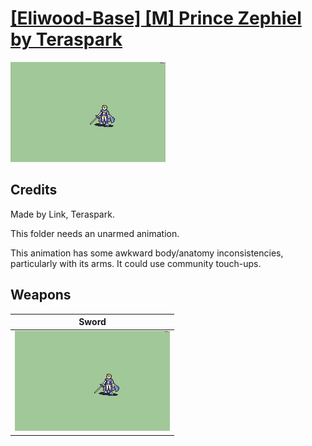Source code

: # [\[Eliwood-Base\] \[M\] Prince Zephiel by Teraspark](./)

<img src="./1.%20Sword/Sword_000.png" alt="[Eliwood-Base] [M] Prince Zephiel by Teraspark standing" />

## Credits

Made by Link, Teraspark.

This folder needs an unarmed animation.

This animation has some awkward body/anatomy inconsistencies, particularly with its arms. It could use community touch-ups.

## Weapons


|Sword |
|  :---: |
| <img alt="Sword animation" src="./1.%20Sword/Sword.gif" /> |
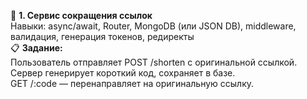 🔧 <b> 1. Сервис сокращения ссылок </b> <br>
Навыки: async/await, Router, MongoDB (или JSON DB), middleware, валидация, генерация токенов, редиректы <br>
📋 <b> Задание: </b> <br>
Пользователь отправляет POST /shorten с оригинальной ссылкой. <br>
Сервер генерирует короткий код, сохраняет в базе. <br>
GET /:code — перенаправляет на оригинальную ссылку. <br>
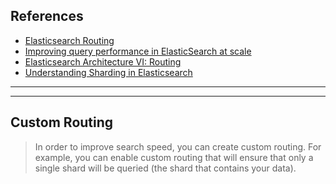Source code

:## References
- [Elasticsearch Routing](https://opster.com/guides/elasticsearch/glossary/elasticsearch-routing/)
- [Improving query performance in ElasticSearch at scale](https://blogs.halodoc.io/improving-query-performance-in-elasticsearch-at-scale/)
- [Elasticsearch Architecture VI: Routing](https://blog.devgenius.io/elasticsearch-architecture-vi-routing-f88e7fb390d7)
- [Understanding Sharding in Elasticsearch](https://codingexplained.com/coding/elasticsearch/understanding-sharding-in-elasticsearch)

---
---

## Custom Routing

> In order to improve search speed, you can create custom routing. For example, you can enable custom routing that will ensure that only a single shard will be queried (the shard that contains your data).

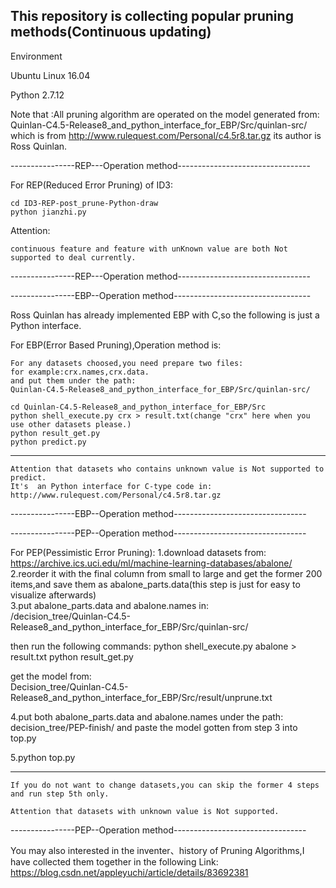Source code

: This repository is collecting popular pruning methods(Continuous updating)
--------

Environment

Ubuntu Linux 16.04

Python 2.7.12

Note that :All pruning algorithm are operated on the model generated from:
Quinlan-C4.5-Release8_and_python_interface_for_EBP/Src/quinlan-src/
which is from http://www.rulequest.com/Personal/c4.5r8.tar.gz
its author is Ross Quinlan.


----------------REP---Operation method---------------------------------

For REP(Reduced Error Pruning) of ID3:

    cd ID3-REP-post_prune-Python-draw
    python jianzhi.py
Attention:

    continuous feature and feature with unKnown value are both Not supported to deal currently.
----------------REP---Operation method---------------------------------

----------------EBP--Operation method----------------------------------  

Ross Quinlan has already implemented EBP with C,so the following is just a Python interface.  

For EBP(Error Based Pruning),Operation method is:

    For any datasets choosed,you need prepare two files:
    for example:crx.names,crx.data.
    and put them under the path: 
    Quinlan-C4.5-Release8_and_python_interface_for_EBP/Src/quinlan-src/

    cd Quinlan-C4.5-Release8_and_python_interface_for_EBP/Src
    python shell_execute.py crx > result.txt(change "crx" here when you use other datasets please.)
    python result_get.py
    python predict.py
***************************
	Attention that datasets who contains unknown value is Not supported to predict.
    It's  an Python interface for C-type code in:  
    http://www.rulequest.com/Personal/c4.5r8.tar.gz

----------------EBP--Operation method---------------------------------

----------------PEP--Operation method---------------------------------  

For PEP(Pessimistic Error Pruning):
1.download datasets from:  
https://archive.ics.uci.edu/ml/machine-learning-databases/abalone/  
2.reorder it with the final column from small to large and get the former 200 items,and save them as abalone_parts.data(this step is just for easy to visualize afterwards)  
3.put abalone_parts.data and abalone.names in:  
/decision_tree/Quinlan-C4.5-Release8_and_python_interface_for_EBP/Src/quinlan-src/

then run the following commands:
	python shell_execute.py abalone > result.txt
	python result_get.py  

get the model from:  
Decision_tree/Quinlan-C4.5-Release8_and_python_interface_for_EBP/Src/result/unprune.txt  

4.put  both abalone_parts.data and abalone.names under the path:  
decision_tree/PEP-finish/
and paste the model gotten from step 3 into top.py  

5.python top.py  
***************************
	If you do not want to change datasets,you can skip the former 4 steps and run step 5th only.

	Attention that datasets with unknown value is Not supported.

----------------PEP--Operation method---------------------------------


You may also interested in the inventer、history of Pruning Algorithms,I have collected them together in the following Link:  
https://blog.csdn.net/appleyuchi/article/details/83692381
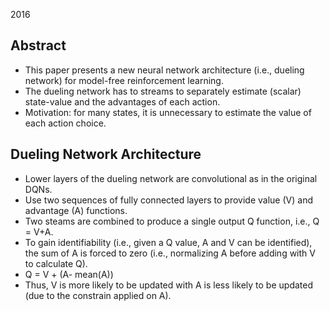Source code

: 
2016

## Abstract
* This paper presents a new neural network architecture (i.e., dueling network) for model-free reinforcement learning.
* The dueling network has to streams to separately estimate (scalar) state-value and the advantages of each action. 
* Motivation: for many states, it is unnecessary to estimate the value of each action choice. 

## Dueling Network Architecture
* Lower layers of the dueling network are convolutional as in the original DQNs.
* Use two sequences of fully connected layers to provide value (V) and advantage (A) functions.
* Two steams are combined to produce a single output Q function, i.e., Q = V+A. 
* To gain identifiability (i.e., given a Q value, A and V can be identified), the sum of A is forced to zero (i.e., normalizing A before adding with V to calculate Q).
* Q = V + (A- mean(A))
* Thus, V is more likely to be updated with A is less likely to be updated (due to the constrain applied on A). 
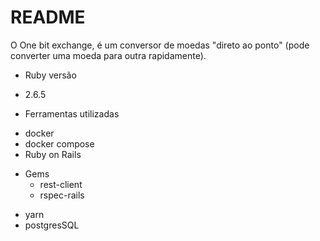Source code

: # README

O One bit exchange, é um conversor de moedas "direto ao ponto" (pode converter uma moeda para outra rapidamente).

* Ruby versão
 - 2.6.5

* Ferramentas utilizadas
 - docker
 - docker compose
 - Ruby on Rails
  * Gems
    - rest-client
    - rspec-rails
 - yarn
 - postgresSQL
 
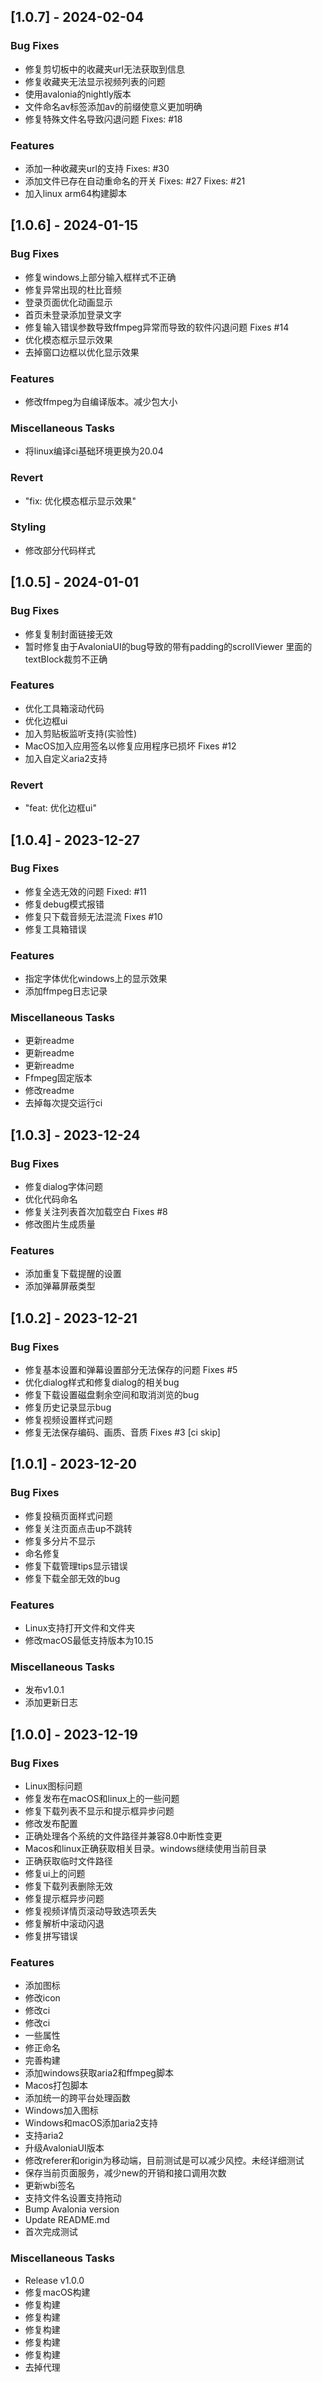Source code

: ## [1.0.7] - 2024-02-04

### Bug Fixes

- 修复剪切板中的收藏夹url无法获取到信息
- 修复收藏夹无法显示视频列表的问题
- 使用avalonia的nightly版本
- 文件命名av标签添加av的前缀使意义更加明确
- 修复特殊文件名导致闪退问题 Fixes: #18

### Features

- 添加一种收藏夹url的支持 Fixes: #30
- 添加文件已存在自动重命名的开关 Fixes: #27 Fixes: #21
- 加入linux arm64构建脚本

## [1.0.6] - 2024-01-15

### Bug Fixes

- 修复windows上部分输入框样式不正确
- 修复异常出现的杜比音频
- 登录页面优化动画显示
- 首页未登录添加登录文字
- 修复输入错误参数导致ffmpeg异常而导致的软件闪退问题 Fixes #14
- 优化模态框示显示效果
- 去掉窗口边框以优化显示效果

### Features

- 修改ffmpeg为自编译版本。减少包大小

### Miscellaneous Tasks

- 将linux编译ci基础环境更换为20.04

### Revert

- "fix: 优化模态框示显示效果"

### Styling

- 修改部分代码样式

## [1.0.5] - 2024-01-01

### Bug Fixes

- 修复复制封面链接无效
- 暂时修复由于AvaloniaUI的bug导致的带有padding的scrollViewer 里面的textBlock裁剪不正确

### Features

- 优化工具箱滚动代码
- 优化边框ui
- 加入剪贴板监听支持(实验性)
- MacOS加入应用签名以修复应用程序已损坏 Fixes #12
- 加入自定义aria2支持

### Revert

- "feat: 优化边框ui"

## [1.0.4] - 2023-12-27

### Bug Fixes

- 修复全选无效的问题 Fixed: #11
- 修复debug模式报错
- 修复只下载音频无法混流 Fixes #10
- 修复工具箱错误

### Features

- 指定字体优化windows上的显示效果
- 添加ffmpeg日志记录

### Miscellaneous Tasks

- 更新readme
- 更新readme
- 更新readme
- Ffmpeg固定版本
- 修改readme
- 去掉每次提交运行ci

## [1.0.3] - 2023-12-24

### Bug Fixes

- 修复dialog字体问题
- 优化代码命名
- 修复关注列表首次加载空白 Fixes #8
- 修改图片生成质量

### Features

- 添加重复下载提醒的设置
- 添加弹幕屏蔽类型

## [1.0.2] - 2023-12-21

### Bug Fixes

- 修复基本设置和弹幕设置部分无法保存的问题 Fixes #5
- 优化dialog样式和修复dialog的相关bug
- 修复下载设置磁盘剩余空间和取消浏览的bug
- 修复历史记录显示bug
- 修复视频设置样式问题
- 修复无法保存编码、画质、音质 Fixes #3  [ci skip]

## [1.0.1] - 2023-12-20

### Bug Fixes

- 修复投稿页面样式问题
- 修复关注页面点击up不跳转
- 修复多分片不显示
- 命名修复
- 修复下载管理tips显示错误
- 修复下载全部无效的bug

### Features

- Linux支持打开文件和文件夹
- 修改macOS最低支持版本为10.15

### Miscellaneous Tasks

- 发布v1.0.1
- 添加更新日志

## [1.0.0] - 2023-12-19

### Bug Fixes

- Linux图标问题
- 修复发布在macOS和linux上的一些问题
- 修复下载列表不显示和提示框异步问题
- 修改发布配置
- 正确处理各个系统的文件路径并兼容8.0中断性变更
- Macos和linux正确获取相关目录。windows继续使用当前目录
- 正确获取临时文件路径
- 修复ui上的问题
- 修复下载列表删除无效
- 修复提示框异步问题
- 修复视频详情页滚动导致选项丢失
- 修复解析中滚动闪退
- 修复拼写错误

### Features

- 添加图标
- 修改icon
- 修改ci
- 修改ci
- 一些属性
- 修正命名
- 完善构建
- 添加windows获取aria2和ffmpeg脚本
- Macos打包脚本
- 添加统一的跨平台处理函数
- Windows加入图标
- Windows和macOS添加aria2支持
- 支持aria2
- 升级AvaloniaUI版本
- 修改referer和origin为移动端，目前测试是可以减少风控。未经详细测试
- 保存当前页面服务，减少new的开销和接口调用次数
- 更新wbi签名
- 支持文件名设置支持拖动
- Bump Avalonia version
- Update README.md
- 首次完成测试

### Miscellaneous Tasks

- Release v1.0.0
- 修复macOS构建
- 修复构建
- 修复构建
- 修复构建
- 修复构建
- 修复构建
- 去掉代理


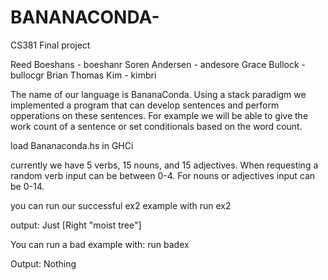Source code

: # BANANACONDA-
CS381 Final project

Reed Boeshans    - boeshanr
Soren Andersen   - andesore
Grace Bullock  	 - bullocgr
Brian Thomas Kim - kimbri

The name of our language is BananaConda. Using a stack paradigm we implemented a
program that can develop sentences and perform opperations on these sentences.
For example we will be able to give the work count of a sentence or set conditionals
based on the word count.

load Bananaconda.hs in GHCi

currently we have 5 verbs, 15 nouns, and 15 adjectives. When requesting a random verb input can be between 0-4.  For nouns or adjectives input can be 0-14.

you can run our successful ex2 example with
run ex2

output: Just [Right "moist tree"]


You can run a bad example with:
run badex

Output: Nothing
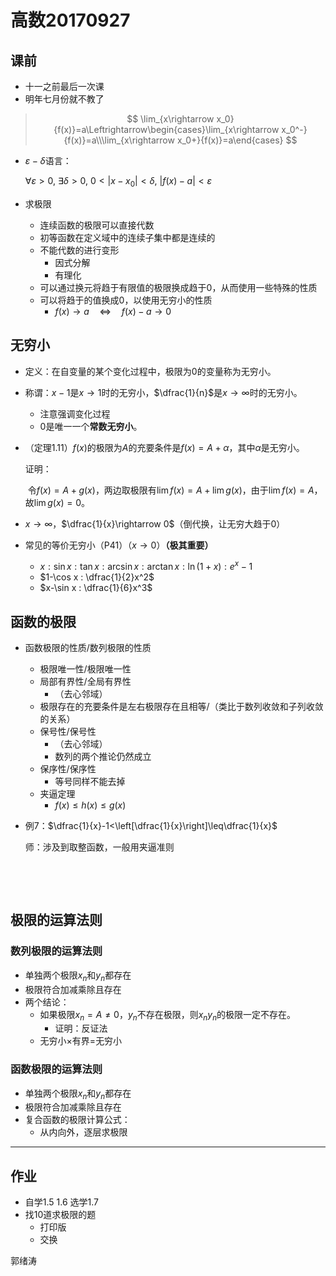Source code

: # 高数20170927

## 课前

- 十一之前最后一次课
- 明年七月份就不教了

> $$
> \lim_{x\rightarrow x_0}{f(x)}=a\Leftrightarrow\begin{cases}\lim_{x\rightarrow x_0^-}{f(x)}=a\\\lim_{x\rightarrow x_0+}{f(x)}=a\end{cases}
> $$
>

- $\varepsilon-\delta$语言：

  $\forall\varepsilon>0,\ \exists\delta>0,\ 0<|x-x_0|<\delta,\ |f(x)-a|<\varepsilon$

- 求极限

  - 连续函数的极限可以直接代数
  - 初等函数在定义域中的连续子集中都是连续的
  - 不能代数的进行变形
    - 因式分解
    - 有理化
  - 可以通过换元将趋于有限值的极限换成趋于0，从而使用一些特殊的性质
  - 可以将趋于的值换成0，以使用无穷小的性质
    - $f(x)\rightarrow a\quad\Leftrightarrow\quad f(x)-a\rightarrow0$

## 无穷小

- 定义：在自变量的某个变化过程中，极限为0的变量称为无穷小。

- 称谓：$x-1$是$x\rightarrow1$时的无穷小，$\dfrac{1}{n}$是$x\rightarrow\infty$时的无穷小。

  - 注意强调变化过程
  - $0$是唯一一个**常数无穷小**。

- （定理1.11）$f(x)$的极限为$A$的充要条件是$f(x)=A+\alpha$，其中$\alpha$是无穷小。

  证明：

  ​	令$f(x)=A+g(x)$，两边取极限有$\lim{f(x)}=A+\lim{g(x)}$，由于$\lim{f(x)}=A$，故$\lim{g(x)}=0$。

- $x\rightarrow\infty$，$\dfrac{1}{x}\rightarrow 0$（倒代换，让无穷大趋于0）

- 常见的等价无穷小（P41）（$x\rightarrow 0$）**（极其重要）**

  - $x : \sin x : \tan x : \arcsin x : \arctan x : \ln(1+x) : e^x-1$
  - $1-\cos x : \dfrac{1}{2}x^2$
  - $x-\sin x : \dfrac{1}{6}x^3$

## 函数的极限

- 函数极限的性质/数列极限的性质

  - 极限唯一性/极限唯一性
  - 局部有界性/全局有界性
    - （去心邻域）
  - 极限存在的充要条件是左右极限存在且相等/（类比于数列收敛和子列收敛的关系）
  - 保号性/保号性
    - （去心邻域）
    - 数列的两个推论仍然成立
  - 保序性/保序性
    - 等号同样不能去掉
  - 夹逼定理
    - $f(x)\leq h(x)\leq g(x)$

- 例7：$\dfrac{1}{x}-1<\left[\dfrac{1}{x}\right]\leq\dfrac{1}{x}$

  师：涉及到取整函数，一般用夹逼准则

  ​

  ​

## 极限的运算法则

### 数列极限的运算法则

- 单独两个极限$x_n$和$y_n$都存在
- 极限符合加减乘除且存在
- 两个结论：
  - 如果极限$x_n=A\neq0$，$y_n$不存在极限，则$x_ny_n$的极限一定不存在。
    - 证明：反证法
  - 无穷小$\times$有界$=$无穷小

### 函数极限的运算法则

- 单独两个极限$x_n$和$y_n$都存在
- 极限符合加减乘除且存在
- 复合函数的极限计算公式：
  - 从内向外，逐层求极限

---

## 作业

- 自学1.5 1.6 选学1.7
- 找10道求极限的题
  - 打印版
  - 交换

郭绪涛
——
WORK INSTRUCTION -
How many of the lines above contain the string "from"? Give the number only.

FINISHED EXERCISE -
6